▶ [Problem statement]
Each line of the material below with the word "template" is to be reported.

------------------------------------------------------------------------

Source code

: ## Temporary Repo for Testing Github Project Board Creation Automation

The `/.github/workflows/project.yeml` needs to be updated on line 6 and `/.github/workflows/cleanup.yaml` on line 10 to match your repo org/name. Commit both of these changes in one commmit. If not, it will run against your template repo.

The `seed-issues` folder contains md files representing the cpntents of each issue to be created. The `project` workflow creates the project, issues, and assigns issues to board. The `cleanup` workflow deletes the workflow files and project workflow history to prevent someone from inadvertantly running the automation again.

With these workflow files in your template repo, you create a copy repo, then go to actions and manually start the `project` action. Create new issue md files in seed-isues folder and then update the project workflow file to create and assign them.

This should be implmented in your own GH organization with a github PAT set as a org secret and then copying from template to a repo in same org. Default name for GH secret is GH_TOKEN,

------------------------------------------------------------------------

▶ [Your response]
The `/.github/workflows/project.yeml` needs to be updated on line 6 and `/.github/workflows/cleanup.yaml` on line 10 to match your repo org/name. Commit both of these changes in one commmit. If not, it will run against your template repo.
With these workflow files in your template repo, you create a copy repo, then go to actions and manually start the `project` action. Create new issue md files in seed-isues folder and then update the project workflow file to create and assign them.
This should be implmented in your own GH organization with a github PAT set as a org secret and then copying from template to a repo in same org. Default name for GH secret is GH_TOKEN,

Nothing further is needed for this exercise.